> **Task description**: Find each line below where the word "hlcom" occurs, and copy it.

(Collected data)
+ + + + +

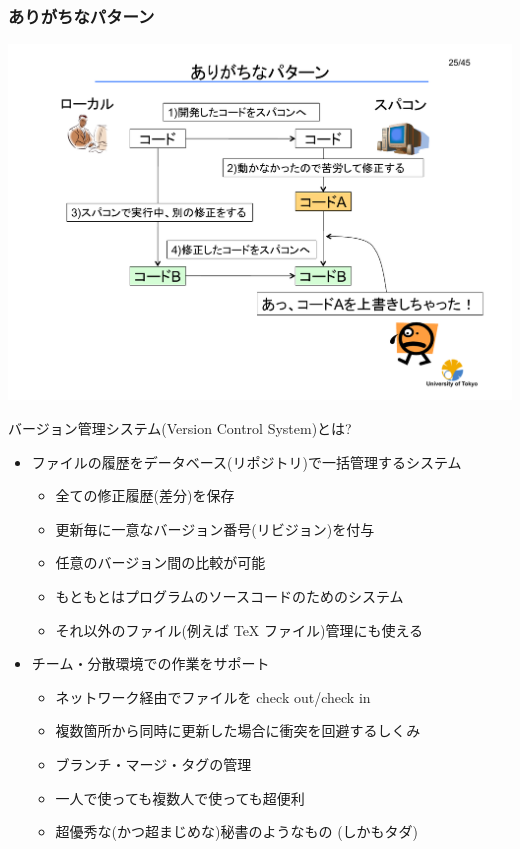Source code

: \begin{frame}
  \frametitle{ありがちなパターン}
  \begin{center}
    \includegraphics[height=0.88\textheight]{pattern-1.pdf}
  \end{center}
\end{frame}

\begin{frame}[t,fragile]{バージョン管理システム(Version Control System)とは?}
  \begin{itemize}
    \setlength{\itemsep}{1em}
  \item ファイルの履歴をデータベース(リポジトリ)で一括管理するシステム
    \begin{itemize}
    \item 全ての修正履歴(差分)を保存
    \item 更新毎に一意なバージョン番号(リビジョン)を付与
    \item 任意のバージョン間の比較が可能
    \item もともとはプログラムのソースコードのためのシステム
    \item それ以外のファイル(例えば TeX ファイル)管理にも使える
    \end{itemize}
  \item チーム・分散環境での作業をサポート
    \begin{itemize}
    \item ネットワーク経由でファイルを check out/check in
    \item 複数箇所から同時に更新した場合に衝突を回避するしくみ
    \item ブランチ・マージ・タグの管理
    \item 一人で使っても複数人で使っても超便利
    \item 超優秀な(かつ超まじめな)秘書のようなもの (しかもタダ)
    \end{itemize}
  \end{itemize}
\end{frame}


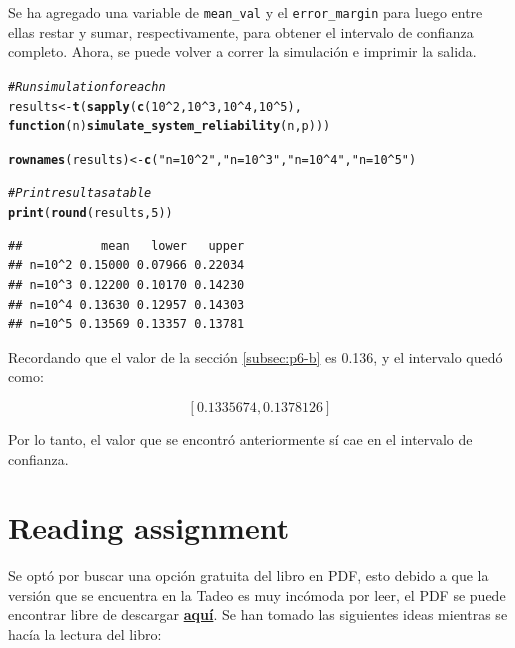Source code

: \documentclass[12pt]{article}\usepackage[]{graphicx}\usepackage[]{xcolor}
\makeatletter
\newcommand{\hlnum}[1]{\textcolor[rgb]{0.686,0.059,0.569}{#1}}%
\newcommand{\hlsng}[1]{\textcolor[rgb]{0.192,0.494,0.8}{#1}}%
\newcommand{\hlcom}[1]{\textcolor[rgb]{0.678,0.584,0.686}{\textit{#1}}}%
\newcommand{\hlopt}[1]{\textcolor[rgb]{0,0,0}{#1}}%
\newcommand{\hldef}[1]{\textcolor[rgb]{0.345,0.345,0.345}{#1}}%
\newcommand{\hlkwa}[1]{\textcolor[rgb]{0.161,0.373,0.58}{\textbf{#1}}}%
\newcommand{\hlkwb}[1]{\textcolor[rgb]{0.69,0.353,0.396}{#1}}%
\newcommand{\hlkwc}[1]{\textcolor[rgb]{0.333,0.667,0.333}{#1}}%
\newcommand{\hlkwd}[1]{\textcolor[rgb]{0.737,0.353,0.396}{\textbf{#1}}}%
\newenvironment{kframe}{%
 \def\at@end@of@kframe{}%
 \ifinner\ifhmode%
  \def\at@end@of@kframe{\end{minipage}}%
  \begin{minipage}{\columnwidth}%
 \fi\fi%
 \def\FrameCommand##1{\hskip\@totalleftmargin \hskip-\fboxsep
 \colorbox{shadecolor}{##1}\hskip-\fboxsep
     \hskip-\linewidth \hskip-\@totalleftmargin \hskip\columnwidth}%
 \MakeFramed {\advance\hsize-\width
   \@totalleftmargin\z@ \linewidth\hsize
   \@setminipage}}%
 {\par\unskip\endMakeFramed%
 \at@end@of@kframe}
\newenvironment{knitrout}{}{} %
\makeatother
\begin{document}
Se ha agregado una variable de \lstinline|mean_val| y el \lstinline|error_margin| para luego entre ellas restar y sumar, respectivamente, para obtener el intervalo de confianza completo. Ahora, se puede volver a correr la simulación e imprimir la salida.


\begin{knitrout}
\color{fgcolor}\begin{kframe}
\begin{alltt}
\hlcom{# Run simulation for each n}
\hldef{results} \hlkwb{<-} \hlkwd{t}\hldef{(}\hlkwd{sapply}\hldef{(}\hlkwd{c}\hldef{(}\hlnum{10}\hlopt{^}\hlnum{2}\hldef{,} \hlnum{10}\hlopt{^}\hlnum{3}\hldef{,} \hlnum{10}\hlopt{^}\hlnum{4}\hldef{,} \hlnum{10}\hlopt{^}\hlnum{5}\hldef{),}
                  \hlkwa{function}\hldef{(}\hlkwc{n}\hldef{)} \hlkwd{simulate_system_reliability}\hldef{(n, p)))}

\hlkwd{rownames}\hldef{(results)} \hlkwb{<-} \hlkwd{c}\hldef{(}\hlsng{"n=10^2"}\hldef{,} \hlsng{"n=10^3"}\hldef{,} \hlsng{"n=10^4"}\hldef{,} \hlsng{"n=10^5"}\hldef{)}

\hlcom{# Print result as a table}
\hlkwd{print}\hldef{(}\hlkwd{round}\hldef{(results,} \hlnum{5}\hldef{))}
\end{alltt}
\begin{verbatim}
##           mean   lower   upper
## n=10^2 0.15000 0.07966 0.22034
## n=10^3 0.12200 0.10170 0.14230
## n=10^4 0.13630 0.12957 0.14303
## n=10^5 0.13569 0.13357 0.13781
\end{verbatim}
\end{kframe}
\end{knitrout}

Recordando que el valor de la sección \ref{subsec:p6-b} es 0.136, y el intervalo quedó como:
 
\[
[0.1335674, 0.1378126 ]
\]

Por lo tanto, el valor que se encontró anteriormente sí cae en el intervalo de confianza.


\section{Reading assignment}

Se optó por buscar una opción gratuita del libro en PDF, esto debido a que la versión que se encuentra en la Tadeo es muy incómoda por leer, el PDF se puede encontrar libre de descargar \href{https://www.academia.edu/114463674/Practical_Statistics_for_Data_Scientists_50_Essential_Concepts_Using_R_and_Python_by_Peter_Bruce_Andrew_Bruce_Peter_Gedeck}{\textbf{aquí}}. Se han tomado las siguientes ideas mientras se hacía la lectura del libro:
\end{document}
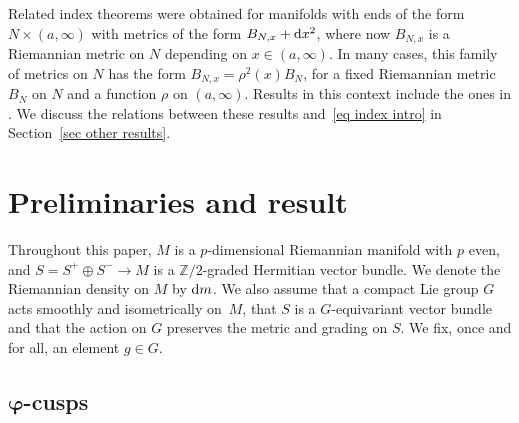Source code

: \documentclass[pdftex]{sigma}%
\numberwithin{equation}{section}
\newcommand{\Z}{\mathbb{Z}}
\begin{document}
Related index theorems were obtained for manifolds with ends of the form $N \times (a, \infty)$ with metrics of the form $B_{N, x} + {\rm d}x^2$, where now $B_{N, x}$ is a Riemannian metric on $N$ depending on $x\in (a, \infty)$. In many cases, this family of metrics on $N$ has the form $B_{N, x} = \rho^2(x)B_N$, for a fixed Riemannian metric $B_N$ on $N$ and a function $\rho$ on $(a, \infty)$. Results in this context include the ones in
 \cite{Baier02, BB03, BBC12, Stern84, Vaillant01}. We discuss the relations between these results and~\eqref{eq index intro} in Section~\ref{sec other results}.



\section{Preliminaries and result} \label{sec results}

Throughout this paper, $M$ is a $p$-dimensional Riemannian manifold with $p$ even, and $S = S^+ \oplus S^-\to M$ is a $\Z/2$-graded Hermitian vector bundle.
We denote the Riemannian density on $M$ by ${\rm d}m$. We also assume that a compact Lie group $G$ acts smoothly and isometrically on~$M$, that $S$ is a $G$-equivariant vector bundle and that the action on $G$ preserves the metric and grading on $S$. We fix, once and for all, an element $g \in G$.

\subsection[varphi-cusps]{$\boldsymbol{\varphi}$-cusps}
\end{document}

+ + + + +

> **Task output**:
\newcommand{\hlcom}[1]{\textcolor[rgb]{0.678,0.584,0.686}{\textit{#1}}}%
\hlcom{# Run simulation for each n}
\hlcom{# Print result as a table}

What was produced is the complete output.